▶ _Requirement_:
Your answer is every line of the material below in which the string "komponenten" occurs.

-.-.-

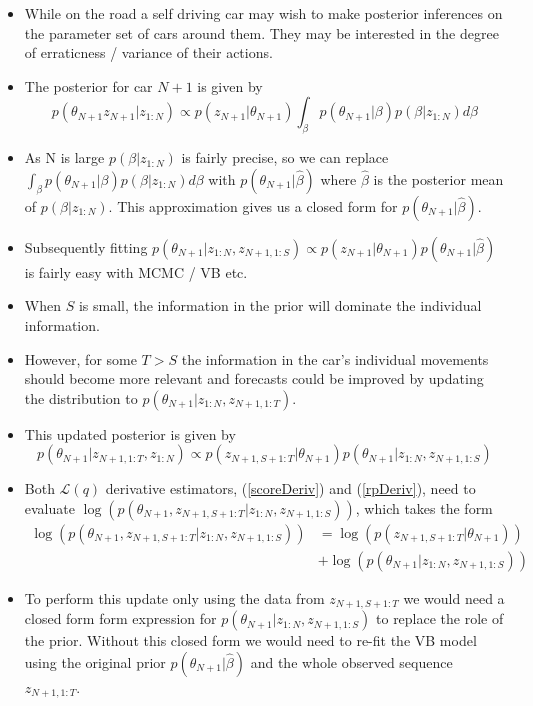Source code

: \documentclass[12pt,a4paper]{article}\usepackage[]{graphicx}\usepackage[]{color}
\begin{document}
\begin{itemize}
\item While on the road a self driving car may wish to make posterior inferences on the parameter set of cars around them. They may be interested in the degree of erraticness / variance of their actions.
\item The posterior for car $N+1$ is given by 
\begin{equation}
\label{originalPost}
p(\theta_{N+1} z_{N+1} | z_{1:N}) \propto p(z_{N+1} | \theta_{N+1}) \int_{\beta} p(\theta_{N+1} | \beta) p (\beta | z_{1:N}) d\beta
\end{equation}
\item As N is large $p (\beta | z_{1:N})$ is fairly precise, so we can replace $\int_{\beta} p(\theta_{N+1} | \beta) p (\beta | z_{1:N}) d\beta$ with $ p(\theta_{N+1} | \hat{\beta})$ where $\hat{\beta}$ is the posterior mean of $p(\beta | z_{1:N})$. This approximation gives us a closed form for $ p(\theta_{N+1} | \hat{\beta})$.
\item Subsequently fitting $p(\theta_{N+1} | z_{1:N}, z_{N+1, 1:S})  \propto p(z_{N+1} | \theta_{N+1}) p(\theta_{N+1} | \hat{\beta})$ is fairly easy with MCMC / VB etc.
\item When $S$ is small, the information in the prior will dominate the individual information.
\item However, for some $T > S$ the information in the car's individual movements should become more relevant and forecasts could be improved by updating the distribution to $p(\theta_{N+1} | z_{1:N}, z_{N+1, 1:T})$.
\item This updated posterior is given by
\begin{equation}
\label{updatePost}
p(\theta_{N+1} | z_{N+1, 1:T}, z_{1:N}) \propto p(z_{N+1, S+1:T} | \theta_{N+1})p(\theta_{N+1} | z_{1:N}, z_{N+1, 1:S})
\end{equation}
\item Both $\mathcal{L}(q)$ derivative estimators, (\ref{scoreDeriv}) and (\ref{rpDeriv}), need to evaluate \newline $\log(p(\theta_{N+1}, z_{N+1, S+1:T} | z_{1:N}, z_{N+1, 1:S}))$, which takes the form
\begin{align}
\log(p(\theta_{N+1}, z_{N+1, S+1:T} | z_{1:N}, z_{N+1, 1:S})) &= \log(p(z_{N+1, S+1:T} | \theta_{N+1})) \nonumber \\
&+ \log(p(\theta_{N+1} | z_{1:N}, z_{N+1, 1:S})) \label{updateEq}
\end{align}
\item To perform this update only using the data from $z_{N+1, S+1:T}$ we would need a closed form form expression for $p(\theta_{N+1} | z_{1:N}, z_{N+1, 1:S})$ to replace the role of the prior. Without this closed form we would need to re-fit the VB model using the original prior $p(\theta_{N+1} | \hat{\beta})$ and the whole observed sequence $z_{N+1, 1:T}$.

\end{itemize}
\end{document}
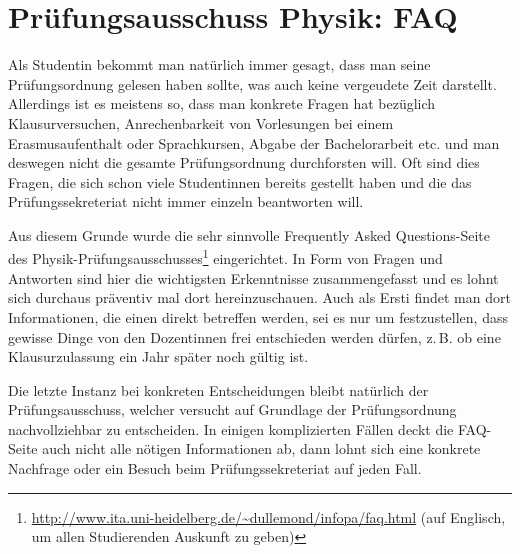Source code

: \section{Prüfungsausschuss Physik: FAQ}
Als Studentin bekommt man natürlich immer gesagt, dass man seine Prüfungsordnung gelesen haben sollte, was auch keine vergeudete Zeit darstellt. Allerdings ist es meistens so, dass man konkrete Fragen hat bezüglich Klausurversuchen, Anrechenbarkeit von Vorlesungen bei einem Erasmusaufenthalt oder Sprachkursen, Abgabe der Bachelorarbeit etc. und man deswegen nicht die gesamte Prüfungsordnung durchforsten will. Oft sind dies Fragen, die sich schon viele Studentinnen bereits gestellt haben und die das Prüfungssekreteriat nicht immer einzeln beantworten will. 

Aus diesem Grunde wurde die sehr sinnvolle Frequently Asked Questions-Seite des Physik-Prüfungsausschusses\footnote{\url{http://www.ita.uni-heidelberg.de/~dullemond/infopa/faq.html} (auf Englisch, um allen Studierenden Auskunft zu geben)} eingerichtet. In Form von Fragen und Antworten sind hier die wichtigsten Erkenntnisse zusammengefasst und es lohnt sich durchaus präventiv mal dort hereinzuschauen. Auch als Ersti findet man dort Informationen, die einen direkt betreffen werden, sei es nur um festzustellen, dass gewisse Dinge von den Dozentinnen frei entschieden werden dürfen, z.\,B. ob eine Klausurzulassung ein Jahr später noch gültig ist.

Die letzte Instanz bei konkreten Entscheidungen bleibt natürlich der Prüfungsausschuss, welcher versucht auf Grundlage der Prüfungsordnung nachvollziehbar zu entscheiden. In einigen komplizierten Fällen deckt die FAQ-Seite auch nicht alle nötigen Informationen ab, dann lohnt sich eine konkrete Nachfrage oder ein Besuch beim Prüfungssekreteriat auf jeden Fall.
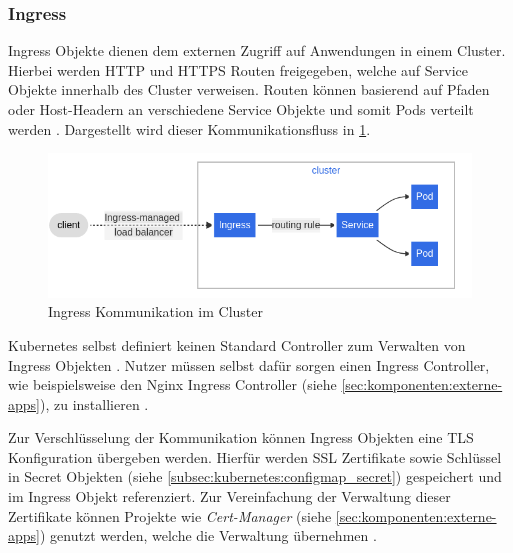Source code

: \subsubsection{Ingress}
\label{subsec:kubernetes:ingress}
Ingress Objekte dienen dem externen Zugriff auf Anwendungen in einem Cluster.
Hierbei werden HTTP und HTTPS Routen freigegeben, 
welche auf Service Objekte innerhalb des Cluster verweisen.
Routen können basierend auf Pfaden oder Host-Headern an verschiedene Service Objekte und somit Pods verteilt werden \cite{kubernetesIngress}.
Dargestellt wird dieser Kommunikationsfluss in \ref{fig:ingress_communication}.

\begin{figure}[h]
  \centering
  \includegraphics[width=\textwidth]{gfx/chapters/2_grundlagen/ingress.png}
  \caption{Ingress Kommunikation im Cluster}
  \label{fig:ingress_communication}
\end{figure}

Kubernetes selbst definiert keinen Standard Controller zum Verwalten von Ingress Objekten \cite{Burns2019}.
Nutzer müssen selbst dafür sorgen einen Ingress Controller, 
wie beispielsweise den Nginx Ingress Controller (siehe \ref{sec:komponenten:externe-apps}), zu installieren \cite{Burns2019}.

Zur Verschlüsselung der Kommunikation können Ingress Objekten eine TLS Konfiguration übergeben werden.
Hierfür werden SSL Zertifikate sowie Schlüssel in Secret Objekten (siehe \ref{subsec:kubernetes:configmap_secret}) gespeichert und im
Ingress Objekt referenziert. 
Zur Vereinfachung der Verwaltung dieser Zertifikate können Projekte wie \emph{Cert-Manager} (siehe \ref{sec:komponenten:externe-apps})
genutzt werden, welche die Verwaltung übernehmen \cite{Burns2019}.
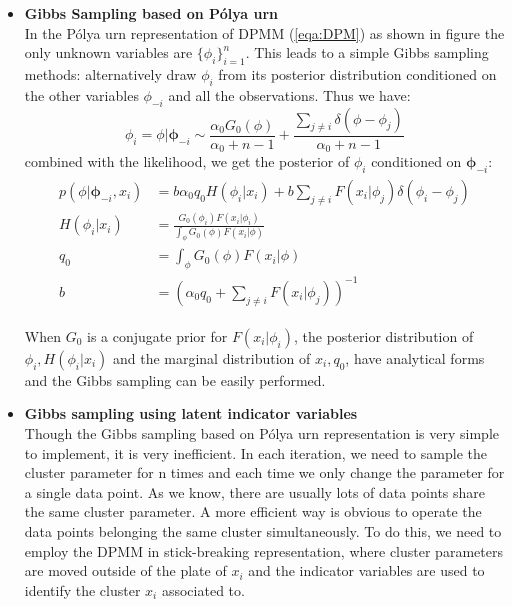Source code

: 	 \begin{itemize}
	 	\item \textbf{Gibbs Sampling based on P\'{o}lya urn} \\
	 	In the P\'{o}lya urn representation of DPMM (\ref{eqa:DPM}) as shown in figure the only unknown variables are $\{\phi_i\}_{i=1}^n$. This leads to a simple Gibbs sampling methods: alternatively draw $\phi_i$ from its posterior distribution conditioned on the other variables $\phi_{-i}$ and all the observations. Thus we have:
	 	\begin{equation}
	 		\phi_i=\phi|\mathbf{\phi}_{-i}	\sim \frac{\alpha_0G_0(\phi)}{\alpha_0+n-1}+\frac{\sum_{j\neq i}\delta(\phi-\phi_j)}{\alpha_0+n-1}
	 	\end{equation}
	 	combined with the likelihood, we get the posterior of $\phi_i$ conditioned on $\mathbf{\phi}_{-i}$:
	 	\begin{eqnarray}
	 	    \begin{split}
	 	    p(\phi|\mathbf{\phi}_{-i},x_i)&= b\alpha_0q_0H(\phi_i|x_i)+b\sum_{j\neq i}F(x_i|\phi_j)\delta(\phi_i-\phi_j)\\
	 	    H(\phi_i|x_i)&=\frac{G_0(\phi_i)F(x_i|\phi_i)}{\int_{\phi}G_0(\phi)F(x_i|\phi)}\\
	 	    q_0&=\int_{\phi}G_0(\phi)F(x_i|\phi)\\
	 	    b&=\left(\alpha_0q_0+\sum_{j\neq i}F(x_i|\phi_j)\right)^{-1}
	 	    \end{split}
	 	\end{eqnarray}
	 
	 	When $G_0$ is a conjugate prior for $F(x_i|\phi_i)$, the posterior distribution of $\phi_i, H(\phi_i|x_i)$ and the marginal distribution of $x_i, q_0$, have analytical forms and the Gibbs sampling can be easily performed.
	 	
	 	\item \textbf{Gibbs sampling using latent indicator variables}\\
	 	Though the Gibbs sampling based on P\'{o}lya urn representation is very simple to implement, it is very inefficient. In each iteration, we need to sample the cluster parameter for n times and each time we only change the parameter for a single data point. As we know, there are usually lots of data points share the same cluster parameter. A more efficient way is obvious to operate the data points belonging the same cluster simultaneously. To do this, we need to employ the DPMM in stick-breaking representation, where cluster parameters are moved outside of the plate of $x_i$ and the indicator variables are used to identify the cluster $x_i$ associated to.
	 	

\end{itemize}
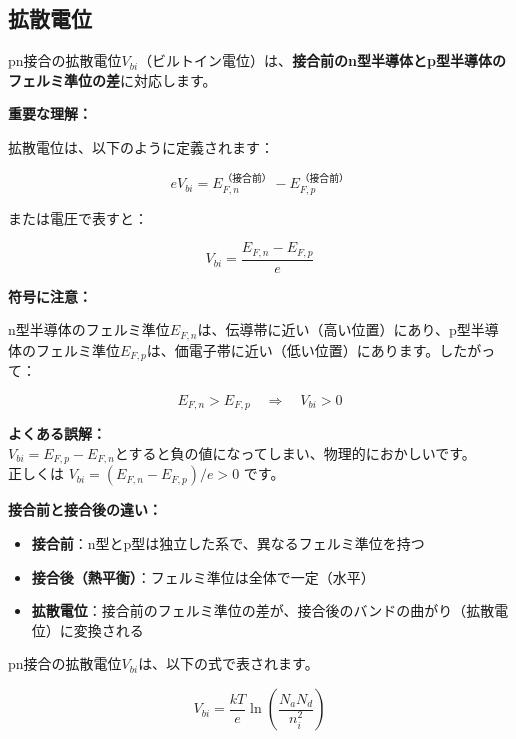 \subsection{拡散電位}

pn接合の拡散電位$V_{bi}$（ビルトイン電位）は、\textbf{接合前のn型半導体とp型半導体のフェルミ準位の差}に対応します。

\textbf{重要な理解：}

拡散電位は、以下のように定義されます：

\begin{equation}
eV_{bi} = E_{F,n}^{\text{（接合前）}} - E_{F,p}^{\text{（接合前）}}
\end{equation}

または電圧で表すと：

\begin{equation}
V_{bi} = \frac{E_{F,n} - E_{F,p}}{e}
\end{equation}

\textbf{符号に注意：}

n型半導体のフェルミ準位$E_{F,n}$は、伝導帯に近い（高い位置）にあり、p型半導体のフェルミ準位$E_{F,p}$は、価電子帯に近い（低い位置）にあります。したがって：

\begin{equation}
E_{F,n} > E_{F,p} \quad \Rightarrow \quad V_{bi} > 0
\end{equation}

\begin{screen}
\textbf{よくある誤解：}\\
$V_{bi} = E_{F,p} - E_{F,n}$とすると負の値になってしまい、物理的におかしいです。\\
正しくは $V_{bi} = (E_{F,n} - E_{F,p})/e > 0$ です。
\end{screen}

\textbf{接合前と接合後の違い：}

\begin{itemize}
\item \textbf{接合前}：n型とp型は独立した系で、異なるフェルミ準位を持つ
\item \textbf{接合後（熱平衡）}：フェルミ準位は全体で一定（水平）
\item \textbf{拡散電位}：接合前のフェルミ準位の差が、接合後のバンドの曲がり（拡散電位）に変換される
\end{itemize}

pn接合の拡散電位$V_{bi}$は、以下の式で表されます。

\begin{equation}
V_{bi} = \frac{kT}{e} \ln\left(\frac{N_a N_d}{n_i^2}\right)
\end{equation}

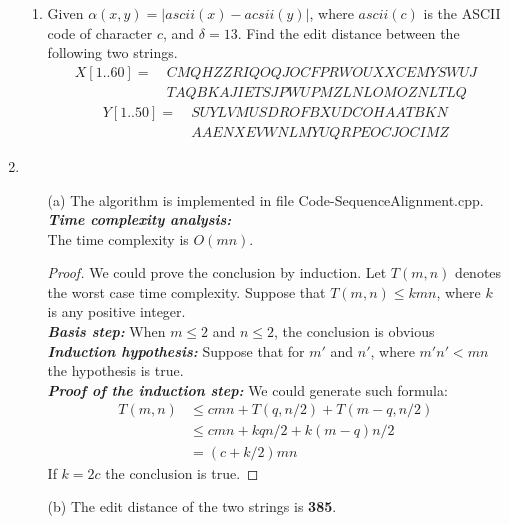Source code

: \documentclass[12pt,a4paper]{article}
\makeatletter
\newtheorem*{solution}{Solution}
\theoremstyle{definition}
\renewenvironment{solution}[1][Solution] {\par\pushQED{\qed}\normalfont\topsep6\p@\@plus6\p@\relax\trivlist\item[\hskip\labelsep\bfseries#1\@addpunct{.}]\ignorespaces}{\popQED\endtrivlist\@endpefalse} \makeatother
\makeatother
\begin{document}
\begin{enumerate}
\begin{enumerate}
    	\item
    	Given $\alpha(x, y) = |ascii(x) - acsii(y)|$, where $ascii(c)$ is the ASCII code of character $c$, and $\delta=13$. Find the edit distance between the following two strings.
    	\begin{align*}
    		X[1..60]=&\ CMQHZZRIQOQJOCFPRWOUXXCEMYSWUJ\\
    		&\ TAQBKAJIETSJPWUPMZLNLOMOZNLTLQ	
    	\end{align*}
    	\begin{align*}
    		Y[1..50]=&\ SUYLVMUSDROFBXUDCOHAATBKN\\
    		&\ AAENXEVWNLMYUQRPEOCJOCIMZ
    	\end{align*}
    \end{enumerate}
    \begin{solution}
    ~\\
    \begin{enumerate}
        \item [(a)] The algorithm is implemented in file Code-SequenceAlignment.cpp.
        \\
        \textbf{\textit{Time complexity analysis:}}
        \\
        The time complexity is $O(mn)$.
        \begin{proof}
        We could prove the conclusion by induction. Let $T(m,n)$ denotes the worst case time complexity. Suppose that $T(m,n)\leq kmn$, where $k$ is any positive integer. 
        \\
        \textbf{\textit{Basis step:}}
        When $m\leq 2$ and $n\leq 2$, the conclusion is obvious
        \\
        \textbf{\textit{Induction hypothesis:}} Suppose that for $m'$ and $n'$, where $m'n' < mn$ the hypothesis is true.
        \\
        \textbf{\textit{Proof of the induction step:}}
        We could generate such formula:
        \begin{equation}
            \begin{split}
                T(m,n) &\leq cmn+T(q,n/2)+T(m-q,n/2)\\
                       &\leq cmn+kqn/2+k(m-q)n/2\\
                       &=(c+k/2)mn
            \end{split}
        \end{equation}
        If $k=2c$ the conclusion is true.
        \end{proof}
        \item [(b)] The edit distance of the two strings is \textbf{385}.
    \end{enumerate}
    \end{solution}
    

\end{enumerate}
\end{document}
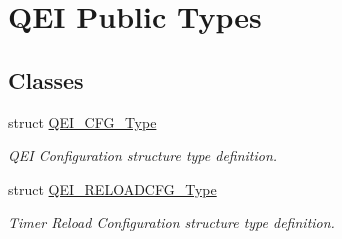 \hypertarget{group___q_e_i___public___types}{\section{\-Q\-E\-I \-Public \-Types}
\label{group___q_e_i___public___types}
}
\subsection*{\-Classes}
\begin{DoxyCompactItemize}
\item 
struct \hyperlink{struct_q_e_i___c_f_g___type}{\-Q\-E\-I\-\_\-\-C\-F\-G\-\_\-\-Type}
\begin{DoxyCompactList}\small\item\em \-Q\-E\-I \-Configuration structure type definition. \end{DoxyCompactList}\item 
struct \hyperlink{struct_q_e_i___r_e_l_o_a_d_c_f_g___type}{\-Q\-E\-I\-\_\-\-R\-E\-L\-O\-A\-D\-C\-F\-G\-\_\-\-Type}
\begin{DoxyCompactList}\small\item\em \-Timer \-Reload \-Configuration structure type definition. \end{DoxyCompactList}\end{DoxyCompactItemize}
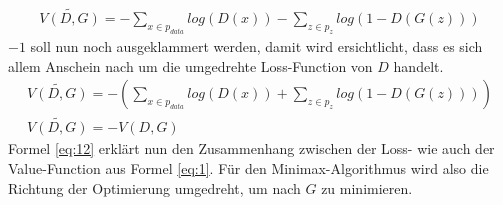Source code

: \begin{align}
    \widetilde{V(D,G)} = - \sum_{x \in p_{data}} log(D(x)) - \sum_{z \in p_{z}} log(1 - D(G(z)))
\end{align}
$-1$ soll nun noch ausgeklammert werden, damit wird ersichtlicht, dass es sich allem Anschein nach um die
umgedrehte Loss-Function von $D$ handelt.
\begin{align}
    \widetilde{V(D,G)} = - (\sum_{x \in p_{data}} log(D(x)) + \sum_{z \in p_{z}} log(1 - D(G(z))))\\
    \widetilde{V(D,G)} = - V(D,G)\label{eq:12}
\end{align}
Formel \ref{eq:12} erklärt nun den Zusammenhang zwischen der Loss- wie auch der Value-Function aus Formel \ref{eq:1}.
Für den Minimax-Algorithmus wird also die Richtung der Optimierung umgedreht, um nach $G$ zu minimieren.

\newpage
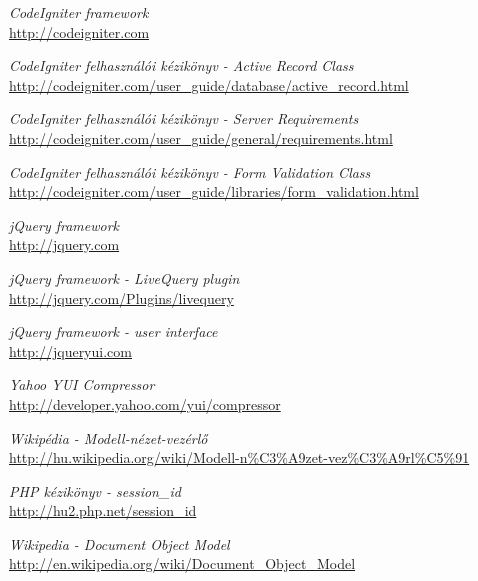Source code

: \documentclass[12pt,a4paper,twoside]{article}
\begin{document}
\begin{thebibliography}{99}

  \emph{CodeIgniter framework}\\
  \url{http://codeigniter.com}

  \emph{CodeIgniter felhasználói kézikönyv - Active Record Class}\\
  \url{http://codeigniter.com/user_guide/database/active_record.html}

  \emph{CodeIgniter felhasználói kézikönyv - Server Requirements}\\
  \url{http://codeigniter.com/user_guide/general/requirements.html}

  \emph{CodeIgniter felhasználói kézikönyv - Form Validation Class}\\
  \url{http://codeigniter.com/user_guide/libraries/form_validation.html}

  \emph{jQuery framework}\\
  \url{http://jquery.com}

  \emph{jQuery framework - LiveQuery plugin}\\
  \url{http://jquery.com/Plugins/livequery}

  \emph{jQuery framework - user interface}\\
  \url{http://jqueryui.com}

  \emph{Yahoo YUI Compressor}\\
  \url{http://developer.yahoo.com/yui/compressor}

  \emph{Wikipédia - Modell-nézet-vezérlő}\\
  \url{http://hu.wikipedia.org/wiki/Modell-n\%C3\%A9zet-vez\%C3\%A9rl\%C5\%91}

  \emph{PHP kézikönyv - session\_id}\\
  \url{http://hu2.php.net/session_id}

  \emph{Wikipedia - Document Object Model}\\
  \url{http://en.wikipedia.org/wiki/Document_Object_Model}

\end{thebibliography}
\end{document}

-.-.-

▶ _Final answer_:
wie beispielsweise den Nginx Ingress Controller (siehe \ref{sec:komponenten:externe-apps}), zu installieren \cite{Burns2019}.
Zur Vereinfachung der Verwaltung dieser Zertifikate können Projekte wie \emph{Cert-Manager} (siehe \ref{sec:komponenten:externe-apps})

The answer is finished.